***** SOURCE DATA *****

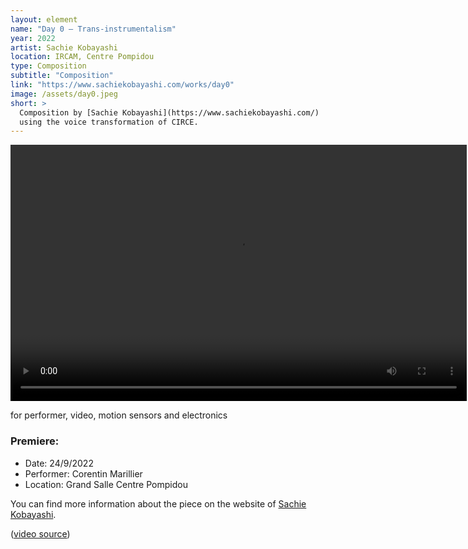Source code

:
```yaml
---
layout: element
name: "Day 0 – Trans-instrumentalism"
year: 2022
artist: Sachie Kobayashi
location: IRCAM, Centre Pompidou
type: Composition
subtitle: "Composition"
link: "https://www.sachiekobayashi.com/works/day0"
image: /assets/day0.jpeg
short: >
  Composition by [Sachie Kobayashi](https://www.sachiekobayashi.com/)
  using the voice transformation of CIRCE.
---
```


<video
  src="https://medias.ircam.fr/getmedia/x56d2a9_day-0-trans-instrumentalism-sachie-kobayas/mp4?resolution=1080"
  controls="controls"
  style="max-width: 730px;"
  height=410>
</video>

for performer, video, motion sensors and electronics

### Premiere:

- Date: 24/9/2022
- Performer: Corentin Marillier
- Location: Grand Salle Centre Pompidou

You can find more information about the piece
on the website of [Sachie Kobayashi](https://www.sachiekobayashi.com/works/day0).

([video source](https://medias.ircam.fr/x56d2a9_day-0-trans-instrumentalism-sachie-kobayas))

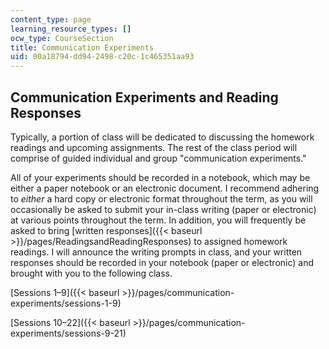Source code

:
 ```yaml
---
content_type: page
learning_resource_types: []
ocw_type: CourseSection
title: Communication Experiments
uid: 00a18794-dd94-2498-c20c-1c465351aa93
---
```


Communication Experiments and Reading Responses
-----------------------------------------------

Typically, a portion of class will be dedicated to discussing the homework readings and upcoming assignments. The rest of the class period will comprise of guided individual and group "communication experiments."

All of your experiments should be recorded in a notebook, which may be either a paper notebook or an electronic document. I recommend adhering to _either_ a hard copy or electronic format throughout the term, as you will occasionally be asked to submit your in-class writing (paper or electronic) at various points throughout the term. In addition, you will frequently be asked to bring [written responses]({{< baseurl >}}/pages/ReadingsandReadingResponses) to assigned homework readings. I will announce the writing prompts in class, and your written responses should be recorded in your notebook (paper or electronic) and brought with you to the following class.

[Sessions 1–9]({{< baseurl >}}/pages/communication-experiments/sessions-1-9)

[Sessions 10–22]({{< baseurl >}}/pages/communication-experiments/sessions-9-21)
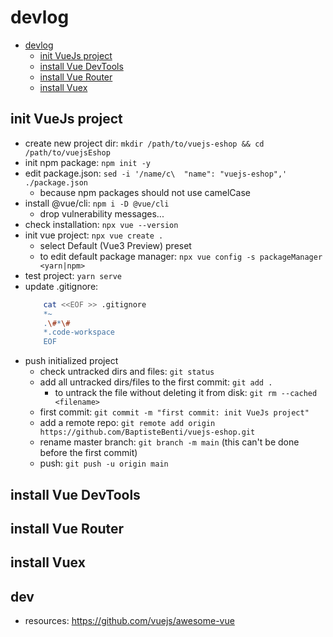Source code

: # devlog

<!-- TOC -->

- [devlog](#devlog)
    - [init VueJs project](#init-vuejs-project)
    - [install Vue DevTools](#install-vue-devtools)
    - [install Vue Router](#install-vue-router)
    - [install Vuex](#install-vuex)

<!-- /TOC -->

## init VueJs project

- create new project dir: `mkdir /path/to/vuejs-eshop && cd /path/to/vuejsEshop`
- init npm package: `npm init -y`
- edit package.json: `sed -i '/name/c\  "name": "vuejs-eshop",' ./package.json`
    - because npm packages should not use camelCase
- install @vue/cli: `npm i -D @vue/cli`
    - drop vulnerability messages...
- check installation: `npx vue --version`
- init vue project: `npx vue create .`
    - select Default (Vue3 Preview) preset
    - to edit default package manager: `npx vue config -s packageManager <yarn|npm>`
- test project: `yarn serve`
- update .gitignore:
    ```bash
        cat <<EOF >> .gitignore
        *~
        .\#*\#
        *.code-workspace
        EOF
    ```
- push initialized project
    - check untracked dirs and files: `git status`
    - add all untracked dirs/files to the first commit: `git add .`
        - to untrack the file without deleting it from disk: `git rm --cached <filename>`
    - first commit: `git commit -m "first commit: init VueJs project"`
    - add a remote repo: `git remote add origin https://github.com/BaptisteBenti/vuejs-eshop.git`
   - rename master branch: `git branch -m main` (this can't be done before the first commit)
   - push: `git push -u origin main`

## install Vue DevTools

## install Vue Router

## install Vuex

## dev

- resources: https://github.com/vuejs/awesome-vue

*****
***** SOURCE DATA *****

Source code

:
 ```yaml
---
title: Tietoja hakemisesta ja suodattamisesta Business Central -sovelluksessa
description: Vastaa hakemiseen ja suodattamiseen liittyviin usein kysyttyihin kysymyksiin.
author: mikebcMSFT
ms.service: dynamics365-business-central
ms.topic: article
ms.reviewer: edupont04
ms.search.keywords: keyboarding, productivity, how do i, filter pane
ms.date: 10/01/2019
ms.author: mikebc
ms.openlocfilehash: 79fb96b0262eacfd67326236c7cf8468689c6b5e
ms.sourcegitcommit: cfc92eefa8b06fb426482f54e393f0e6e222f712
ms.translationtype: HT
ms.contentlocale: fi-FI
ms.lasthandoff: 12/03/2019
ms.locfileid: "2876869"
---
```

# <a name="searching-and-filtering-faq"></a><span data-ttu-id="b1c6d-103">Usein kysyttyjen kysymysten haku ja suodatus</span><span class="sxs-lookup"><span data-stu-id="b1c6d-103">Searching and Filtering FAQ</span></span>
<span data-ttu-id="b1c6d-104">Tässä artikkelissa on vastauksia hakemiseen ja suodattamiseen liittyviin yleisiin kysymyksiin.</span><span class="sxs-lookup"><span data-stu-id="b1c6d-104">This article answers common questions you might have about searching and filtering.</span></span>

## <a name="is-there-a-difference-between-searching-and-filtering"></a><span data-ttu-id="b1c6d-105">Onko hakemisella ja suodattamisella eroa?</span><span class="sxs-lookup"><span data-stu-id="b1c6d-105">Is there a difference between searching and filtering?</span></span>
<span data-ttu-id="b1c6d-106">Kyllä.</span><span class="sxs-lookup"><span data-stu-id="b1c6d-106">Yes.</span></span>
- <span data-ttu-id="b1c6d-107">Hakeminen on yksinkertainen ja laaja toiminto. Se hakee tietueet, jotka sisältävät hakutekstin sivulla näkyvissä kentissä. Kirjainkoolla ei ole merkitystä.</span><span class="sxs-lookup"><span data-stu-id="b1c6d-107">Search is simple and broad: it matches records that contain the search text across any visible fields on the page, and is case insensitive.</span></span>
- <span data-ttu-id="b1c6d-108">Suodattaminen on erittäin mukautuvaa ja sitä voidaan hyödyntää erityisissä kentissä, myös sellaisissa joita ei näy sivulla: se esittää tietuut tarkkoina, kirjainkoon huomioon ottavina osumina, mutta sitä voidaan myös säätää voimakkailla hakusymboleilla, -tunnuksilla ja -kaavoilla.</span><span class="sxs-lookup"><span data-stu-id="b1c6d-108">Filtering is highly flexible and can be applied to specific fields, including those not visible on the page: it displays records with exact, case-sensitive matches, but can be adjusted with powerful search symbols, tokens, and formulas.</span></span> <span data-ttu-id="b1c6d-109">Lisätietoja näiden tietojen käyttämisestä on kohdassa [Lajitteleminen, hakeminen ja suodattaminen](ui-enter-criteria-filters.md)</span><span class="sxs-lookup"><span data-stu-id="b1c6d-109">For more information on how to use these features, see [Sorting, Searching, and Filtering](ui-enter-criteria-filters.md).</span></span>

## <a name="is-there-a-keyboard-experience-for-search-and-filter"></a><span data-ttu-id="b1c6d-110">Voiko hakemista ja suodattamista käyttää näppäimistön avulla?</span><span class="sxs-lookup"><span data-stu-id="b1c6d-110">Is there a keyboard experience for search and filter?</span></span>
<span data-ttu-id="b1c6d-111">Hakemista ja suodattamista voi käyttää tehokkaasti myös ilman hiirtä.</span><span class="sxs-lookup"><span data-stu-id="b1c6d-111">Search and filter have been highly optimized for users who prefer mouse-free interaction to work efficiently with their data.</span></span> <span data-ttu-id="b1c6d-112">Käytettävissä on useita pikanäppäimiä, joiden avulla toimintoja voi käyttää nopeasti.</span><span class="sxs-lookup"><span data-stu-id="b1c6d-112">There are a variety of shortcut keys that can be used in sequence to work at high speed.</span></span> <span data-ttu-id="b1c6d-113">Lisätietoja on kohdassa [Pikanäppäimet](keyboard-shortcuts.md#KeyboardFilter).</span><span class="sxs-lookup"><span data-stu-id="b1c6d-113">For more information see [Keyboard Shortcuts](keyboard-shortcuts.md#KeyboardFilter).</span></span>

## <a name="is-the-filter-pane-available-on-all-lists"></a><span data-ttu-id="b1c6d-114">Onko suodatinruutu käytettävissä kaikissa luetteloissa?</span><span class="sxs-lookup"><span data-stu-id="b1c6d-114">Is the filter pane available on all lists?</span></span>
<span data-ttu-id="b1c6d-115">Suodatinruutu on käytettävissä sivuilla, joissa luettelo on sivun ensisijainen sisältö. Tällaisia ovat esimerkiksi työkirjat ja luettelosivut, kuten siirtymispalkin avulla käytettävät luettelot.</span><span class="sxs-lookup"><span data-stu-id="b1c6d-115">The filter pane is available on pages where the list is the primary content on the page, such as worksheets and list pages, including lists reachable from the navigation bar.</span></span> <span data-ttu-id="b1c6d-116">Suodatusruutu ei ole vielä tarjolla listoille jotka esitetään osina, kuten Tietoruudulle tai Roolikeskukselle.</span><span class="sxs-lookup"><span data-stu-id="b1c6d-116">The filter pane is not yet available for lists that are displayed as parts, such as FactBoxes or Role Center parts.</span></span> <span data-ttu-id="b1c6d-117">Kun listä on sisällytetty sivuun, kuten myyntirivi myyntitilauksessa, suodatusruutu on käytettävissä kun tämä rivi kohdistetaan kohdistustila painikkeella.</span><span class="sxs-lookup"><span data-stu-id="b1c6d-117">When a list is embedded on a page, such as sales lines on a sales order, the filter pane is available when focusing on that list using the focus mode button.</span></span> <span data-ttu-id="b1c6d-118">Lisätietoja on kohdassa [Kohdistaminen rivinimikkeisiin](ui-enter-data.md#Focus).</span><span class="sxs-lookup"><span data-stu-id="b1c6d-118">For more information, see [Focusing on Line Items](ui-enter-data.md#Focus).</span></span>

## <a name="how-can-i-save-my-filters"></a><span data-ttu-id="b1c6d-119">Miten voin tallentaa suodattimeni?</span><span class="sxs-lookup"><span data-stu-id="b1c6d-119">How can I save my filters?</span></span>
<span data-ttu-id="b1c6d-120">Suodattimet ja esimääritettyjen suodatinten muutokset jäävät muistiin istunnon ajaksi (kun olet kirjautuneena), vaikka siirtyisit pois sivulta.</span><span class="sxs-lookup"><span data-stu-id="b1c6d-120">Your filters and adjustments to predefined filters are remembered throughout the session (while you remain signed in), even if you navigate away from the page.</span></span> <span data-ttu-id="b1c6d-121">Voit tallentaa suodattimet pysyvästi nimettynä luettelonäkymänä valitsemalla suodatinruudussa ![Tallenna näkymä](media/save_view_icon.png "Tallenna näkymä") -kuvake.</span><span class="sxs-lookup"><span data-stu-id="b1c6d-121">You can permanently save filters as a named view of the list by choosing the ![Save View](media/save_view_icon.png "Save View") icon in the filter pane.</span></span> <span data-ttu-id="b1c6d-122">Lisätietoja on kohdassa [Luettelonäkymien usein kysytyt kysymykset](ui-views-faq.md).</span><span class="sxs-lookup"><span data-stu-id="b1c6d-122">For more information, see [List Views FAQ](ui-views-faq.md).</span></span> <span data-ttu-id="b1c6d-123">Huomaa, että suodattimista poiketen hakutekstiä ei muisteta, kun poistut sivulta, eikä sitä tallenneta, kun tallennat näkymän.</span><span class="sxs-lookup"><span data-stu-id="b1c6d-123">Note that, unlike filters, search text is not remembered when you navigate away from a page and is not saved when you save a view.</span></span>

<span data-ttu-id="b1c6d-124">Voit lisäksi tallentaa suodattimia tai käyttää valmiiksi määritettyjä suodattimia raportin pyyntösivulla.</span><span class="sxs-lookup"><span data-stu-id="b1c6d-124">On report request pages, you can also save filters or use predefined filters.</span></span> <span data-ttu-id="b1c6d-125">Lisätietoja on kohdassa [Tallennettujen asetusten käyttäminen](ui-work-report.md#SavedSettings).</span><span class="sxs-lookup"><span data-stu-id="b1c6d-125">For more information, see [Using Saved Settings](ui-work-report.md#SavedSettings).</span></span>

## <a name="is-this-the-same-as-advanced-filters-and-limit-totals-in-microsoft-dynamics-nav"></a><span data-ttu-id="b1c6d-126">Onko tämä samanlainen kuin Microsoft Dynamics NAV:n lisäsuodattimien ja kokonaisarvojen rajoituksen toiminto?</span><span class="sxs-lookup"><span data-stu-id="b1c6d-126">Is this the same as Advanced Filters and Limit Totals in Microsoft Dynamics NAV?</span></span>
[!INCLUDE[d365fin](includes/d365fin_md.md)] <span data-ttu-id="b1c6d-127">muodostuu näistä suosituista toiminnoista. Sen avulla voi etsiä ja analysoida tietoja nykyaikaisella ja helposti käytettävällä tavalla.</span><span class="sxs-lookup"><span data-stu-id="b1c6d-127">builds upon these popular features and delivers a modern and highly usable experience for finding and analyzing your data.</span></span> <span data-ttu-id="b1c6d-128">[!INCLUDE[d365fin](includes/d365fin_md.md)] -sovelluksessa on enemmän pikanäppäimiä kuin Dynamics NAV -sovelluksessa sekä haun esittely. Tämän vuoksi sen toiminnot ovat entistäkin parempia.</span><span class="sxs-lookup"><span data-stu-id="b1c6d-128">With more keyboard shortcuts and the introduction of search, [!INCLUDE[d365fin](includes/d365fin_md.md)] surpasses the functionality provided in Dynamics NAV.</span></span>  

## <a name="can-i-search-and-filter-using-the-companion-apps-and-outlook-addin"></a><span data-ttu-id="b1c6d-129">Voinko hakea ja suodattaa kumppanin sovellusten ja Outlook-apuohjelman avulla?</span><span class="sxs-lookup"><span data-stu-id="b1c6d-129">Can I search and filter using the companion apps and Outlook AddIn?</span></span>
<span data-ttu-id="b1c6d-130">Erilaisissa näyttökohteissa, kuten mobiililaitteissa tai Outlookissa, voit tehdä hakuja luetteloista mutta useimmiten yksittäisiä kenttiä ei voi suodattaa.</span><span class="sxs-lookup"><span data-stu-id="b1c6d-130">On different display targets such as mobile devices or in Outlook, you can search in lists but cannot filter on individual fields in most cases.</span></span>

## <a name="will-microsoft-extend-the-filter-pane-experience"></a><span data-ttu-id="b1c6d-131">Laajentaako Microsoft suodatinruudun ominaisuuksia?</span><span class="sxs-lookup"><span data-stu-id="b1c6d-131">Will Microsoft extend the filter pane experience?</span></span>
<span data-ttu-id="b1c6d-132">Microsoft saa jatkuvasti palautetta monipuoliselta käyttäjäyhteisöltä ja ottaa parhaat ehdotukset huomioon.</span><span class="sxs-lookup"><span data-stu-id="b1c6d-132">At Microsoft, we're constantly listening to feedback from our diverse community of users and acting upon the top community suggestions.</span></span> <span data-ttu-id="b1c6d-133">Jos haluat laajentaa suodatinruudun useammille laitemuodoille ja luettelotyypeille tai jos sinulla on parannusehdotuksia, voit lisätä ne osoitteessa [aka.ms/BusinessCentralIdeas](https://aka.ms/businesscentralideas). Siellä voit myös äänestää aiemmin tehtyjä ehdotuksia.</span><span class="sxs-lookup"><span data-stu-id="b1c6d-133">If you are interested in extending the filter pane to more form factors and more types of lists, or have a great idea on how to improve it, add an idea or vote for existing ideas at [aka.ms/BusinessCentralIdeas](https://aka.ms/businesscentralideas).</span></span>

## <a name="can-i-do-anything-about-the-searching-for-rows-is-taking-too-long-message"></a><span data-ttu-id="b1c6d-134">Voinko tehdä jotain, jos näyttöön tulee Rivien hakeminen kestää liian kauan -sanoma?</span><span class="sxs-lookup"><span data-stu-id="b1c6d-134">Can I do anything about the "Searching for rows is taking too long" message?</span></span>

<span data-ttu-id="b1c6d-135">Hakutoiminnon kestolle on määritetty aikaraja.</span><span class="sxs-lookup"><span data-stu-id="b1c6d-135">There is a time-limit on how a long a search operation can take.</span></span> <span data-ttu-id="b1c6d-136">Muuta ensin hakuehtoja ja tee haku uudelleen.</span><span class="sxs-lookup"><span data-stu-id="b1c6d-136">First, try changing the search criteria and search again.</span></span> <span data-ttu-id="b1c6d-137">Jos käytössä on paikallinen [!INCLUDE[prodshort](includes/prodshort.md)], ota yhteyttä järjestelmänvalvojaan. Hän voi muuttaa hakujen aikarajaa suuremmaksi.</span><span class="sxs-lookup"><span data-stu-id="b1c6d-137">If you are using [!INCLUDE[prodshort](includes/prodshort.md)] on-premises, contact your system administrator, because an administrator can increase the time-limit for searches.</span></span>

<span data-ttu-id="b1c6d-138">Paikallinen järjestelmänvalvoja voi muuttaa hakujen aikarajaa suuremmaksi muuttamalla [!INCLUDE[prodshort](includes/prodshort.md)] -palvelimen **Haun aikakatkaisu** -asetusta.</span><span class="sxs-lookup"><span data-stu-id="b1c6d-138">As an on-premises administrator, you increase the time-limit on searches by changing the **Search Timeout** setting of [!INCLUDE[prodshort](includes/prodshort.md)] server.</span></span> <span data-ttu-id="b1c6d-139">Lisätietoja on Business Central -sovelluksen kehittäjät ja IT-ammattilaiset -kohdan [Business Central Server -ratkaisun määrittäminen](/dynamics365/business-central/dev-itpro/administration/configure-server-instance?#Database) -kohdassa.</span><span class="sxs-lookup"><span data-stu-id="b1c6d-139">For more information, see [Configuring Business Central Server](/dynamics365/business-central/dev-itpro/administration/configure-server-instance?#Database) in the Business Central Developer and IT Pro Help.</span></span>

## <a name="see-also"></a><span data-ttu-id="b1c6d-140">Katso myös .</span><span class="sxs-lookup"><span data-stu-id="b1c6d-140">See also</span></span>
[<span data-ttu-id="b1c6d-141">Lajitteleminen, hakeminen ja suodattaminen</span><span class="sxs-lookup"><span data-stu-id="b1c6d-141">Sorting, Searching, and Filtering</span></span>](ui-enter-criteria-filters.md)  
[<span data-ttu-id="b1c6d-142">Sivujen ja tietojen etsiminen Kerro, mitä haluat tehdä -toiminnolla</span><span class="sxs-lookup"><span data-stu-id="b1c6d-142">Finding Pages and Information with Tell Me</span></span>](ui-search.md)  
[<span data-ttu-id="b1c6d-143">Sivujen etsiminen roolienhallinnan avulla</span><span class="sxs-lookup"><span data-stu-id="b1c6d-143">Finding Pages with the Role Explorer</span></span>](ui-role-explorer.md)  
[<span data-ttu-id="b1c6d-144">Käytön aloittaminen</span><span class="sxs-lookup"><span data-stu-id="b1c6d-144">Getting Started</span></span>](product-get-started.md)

*****

EXERCISE INSTRUCTIONS. Tally the lines of the data that contain the string "Pompidou" and report the total alone.

ANSWER FOR THE TASK. 2